= Fred Bason =

English bookseller, writer, and broadcaster

Fred Bason (1907-1973) was an English diarist, bookseller, writer and broadcaster most famously known for his four volumes of diaries that were published between 1950 and 1960.

==Life==
Frederick Thomas Bason was born in Walworth, London on 29 August 1907. He always claimed himself to be a "true cockney", despite not having actually been born within the sound of 'Bow bells!' The only child of late in life parents, he remained a solitary individual for the majority of his life, never marrying himself. Although a lifelong bachelor, he lived much of his adult life with his housekeeper, Lizzie, of whom, from his diary entries, he was obviously very fond. Lizzie remained in his service until her death in 1960.

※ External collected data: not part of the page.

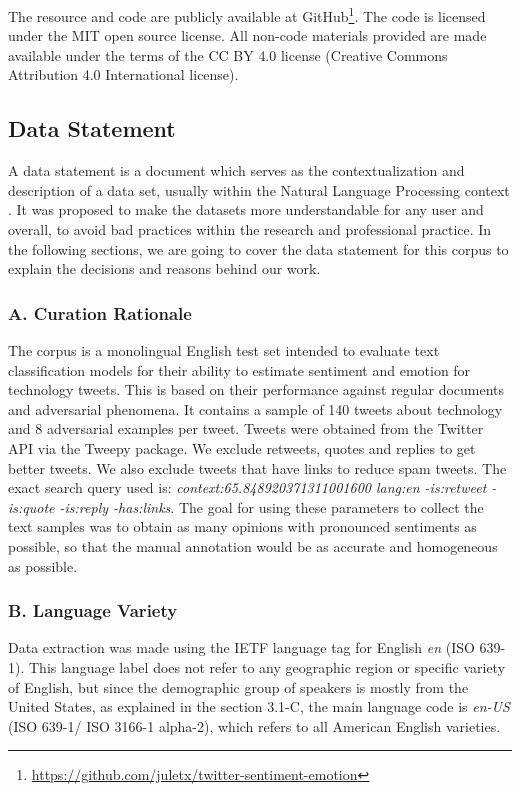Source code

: \documentclass[11pt,a4paper]{article}
\begin{document}
The resource and code are publicly available at GitHub\footnote{\url{https://github.com/juletx/twitter-sentiment-emotion}}. The code is licensed under the MIT open source license. All non-code materials provided are made available under the terms of the CC BY 4.0 license (Creative Commons Attribution 4.0 International license).

\subsection{Data Statement}

A data statement is a document which serves as the contextualization and description of a data set, usually within the Natural Language Processing context \cite{bender-friedman-2018-data}. It was proposed to make the datasets more understandable for any user and overall, to avoid bad practices within the research and professional practice. In the following sections, we are going to cover the data statement for this corpus to explain the decisions and reasons behind our work.

\subsubsection*{A. Curation Rationale}
The corpus is a monolingual English test set intended to evaluate text classification models for their ability to estimate sentiment and emotion for technology tweets. This is based on their performance against regular documents and adversarial phenomena. It contains a sample of 140 tweets about technology and 8 adversarial examples per tweet. Tweets were obtained from the Twitter API via the Tweepy package. We exclude retweets, quotes and replies to get better tweets. We also exclude tweets that have links to reduce spam tweets. The exact search query used is: \textit{context:65.848920371311001600 lang:en -is:retweet -is:quote -is:reply -has:links}. The goal for using these parameters to collect the text samples was to obtain as many opinions with pronounced sentiments as possible, so that the manual annotation would be as accurate and homogeneous as possible.

\subsubsection*{B. Language Variety}
Data extraction was made using the IETF language tag for English \textit{en} (ISO 639-1). This language label does not refer to any geographic region or specific variety of English, but since the demographic group of speakers is mostly from the United States, as explained in the section 3.1-C, the main language code is \textit{en-US} (ISO 639-1/ ISO 3166-1 alpha-2), which refers to all American English varieties.
\end{document}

At an early age he started keeping his diaries and found his vocation in buying and selling rare and second-hand books. It was through his experience finding that publications had a much greater re-sale value with the author's signature, that a lifelong obsession with autographs began. His essays were a regular feature of every edition of The Saturday Book between 1945 and 1972, presenting his work on the same platform as major literary and artistic figures of postwar Britain.

Through his literary interest he met numerous famous individuals, and his published diaries were edited and introduced by literary figures such as Nicolas Bentley, Michael Sadleir, Leonard Strong and Noël Coward.
He kept his diaries right up until his death on 3 July 1973 aged 65. Although having lived a rather humble life, living and dying in council rented property and always aspiring to earn just under the minimum UK Income Tax threshold, he left over £24,000 in his will, of which the majority was a bequest to set up a benevolent fund for writers.